## [What to work on]
Copy, from the material below, each line that contains the word "center".

Segment Open

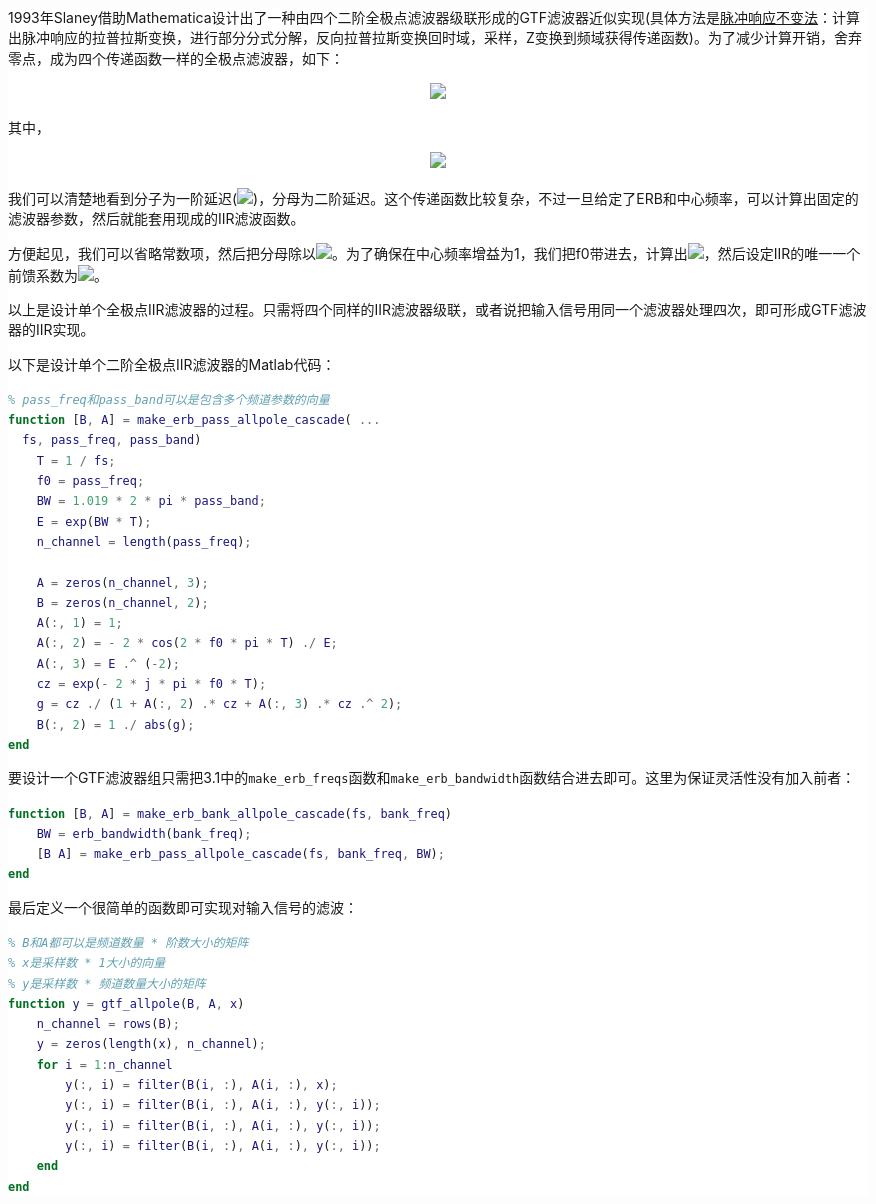 1993年Slaney借助Mathematica设计出了一种由四个二阶全极点滤波器级联形成的GTF滤波器近似实现(具体方法是[脉冲响应不变法](https://ccrma.stanford.edu/~jos/pasp/Impulse_Invariant_Method.html)：计算出脉冲响应的拉普拉斯变换，进行部分分式分解，反向拉普拉斯变换回时域，采样，Z变换到频域获得传递函数)。为了减少计算开销，舍弃零点，成为四个传递函数一样的全极点滤波器，如下：

<p align="center"><img src="http://latex.codecogs.com/gif.latex?H_2(z) = \frac{-2T\sin(2f_0\pi T)z^{-1}}{e^{BT}[-4f_0\pi + 8f_0\pi\cos(2f_0\pi T)e^{-BT}z^{-1} - 4f_0\pi e^{-2BT}z^{-2}]}"/></p>

其中，

<p align="center"><img src="http://latex.codecogs.com/gif.latex?B = 2\pi b = 2\pi \cdot 1.019ERB(f)"/></p>

我们可以清楚地看到分子为一阶延迟(![](http://latex.codecogs.com/gif.latex?z^{-1}))，分母为二阶延迟。这个传递函数比较复杂，不过一旦给定了ERB和中心频率，可以计算出固定的滤波器参数，然后就能套用现成的IIR滤波函数。

方便起见，我们可以省略常数项，然后把分母除以<img src="http://latex.codecogs.com/gif.latex?-4f_0\pi"/>。为了确保在中心频率增益为1，我们把f0带进去，计算出<img src="http://latex.codecogs.com/gif.latex?H_2(z)|_{z=e^{2\pi f_0 T}}"/>，然后设定IIR的唯一一个前馈系数为<img src="http://latex.codecogs.com/gif.latex?\frac{1}{|H_2(e^{2\pi f_0 T})|}"/>。

以上是设计单个全极点IIR滤波器的过程。只需将四个同样的IIR滤波器级联，或者说把输入信号用同一个滤波器处理四次，即可形成GTF滤波器的IIR实现。

以下是设计单个二阶全极点IIR滤波器的Matlab代码：

```matlab
% pass_freq和pass_band可以是包含多个频道参数的向量
function [B, A] = make_erb_pass_allpole_cascade( ...
  fs, pass_freq, pass_band)
    T = 1 / fs;
    f0 = pass_freq;
    BW = 1.019 * 2 * pi * pass_band;
    E = exp(BW * T);
    n_channel = length(pass_freq);
    
    A = zeros(n_channel, 3);
    B = zeros(n_channel, 2);
    A(:, 1) = 1;
    A(:, 2) = - 2 * cos(2 * f0 * pi * T) ./ E;
    A(:, 3) = E .^ (-2);
    cz = exp(- 2 * j * pi * f0 * T);
    g = cz ./ (1 + A(:, 2) .* cz + A(:, 3) .* cz .^ 2);
    B(:, 2) = 1 ./ abs(g);
end
```

要设计一个GTF滤波器组只需把3.1中的`make_erb_freqs`函数和`make_erb_bandwidth`函数结合进去即可。这里为保证灵活性没有加入前者：

```matlab
function [B, A] = make_erb_bank_allpole_cascade(fs, bank_freq)
    BW = erb_bandwidth(bank_freq);
    [B A] = make_erb_pass_allpole_cascade(fs, bank_freq, BW);
end
```

最后定义一个很简单的函数即可实现对输入信号的滤波：

```matlab
% B和A都可以是频道数量 * 阶数大小的矩阵
% x是采样数 * 1大小的向量
% y是采样数 * 频道数量大小的矩阵
function y = gtf_allpole(B, A, x)
    n_channel = rows(B);
    y = zeros(length(x), n_channel);
    for i = 1:n_channel
        y(:, i) = filter(B(i, :), A(i, :), x);
        y(:, i) = filter(B(i, :), A(i, :), y(:, i));
        y(:, i) = filter(B(i, :), A(i, :), y(:, i));
        y(:, i) = filter(B(i, :), A(i, :), y(:, i));
    end
end
```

Segment Closed

## [Response to the task]
<p align="center"><img src="http://latex.codecogs.com/gif.latex?H_2(z) = \frac{-2T\sin(2f_0\pi T)z^{-1}}{e^{BT}[-4f_0\pi + 8f_0\pi\cos(2f_0\pi T)e^{-BT}z^{-1} - 4f_0\pi e^{-2BT}z^{-2}]}"/></p>
<p align="center"><img src="http://latex.codecogs.com/gif.latex?B = 2\pi b = 2\pi \cdot 1.019ERB(f)"/></p>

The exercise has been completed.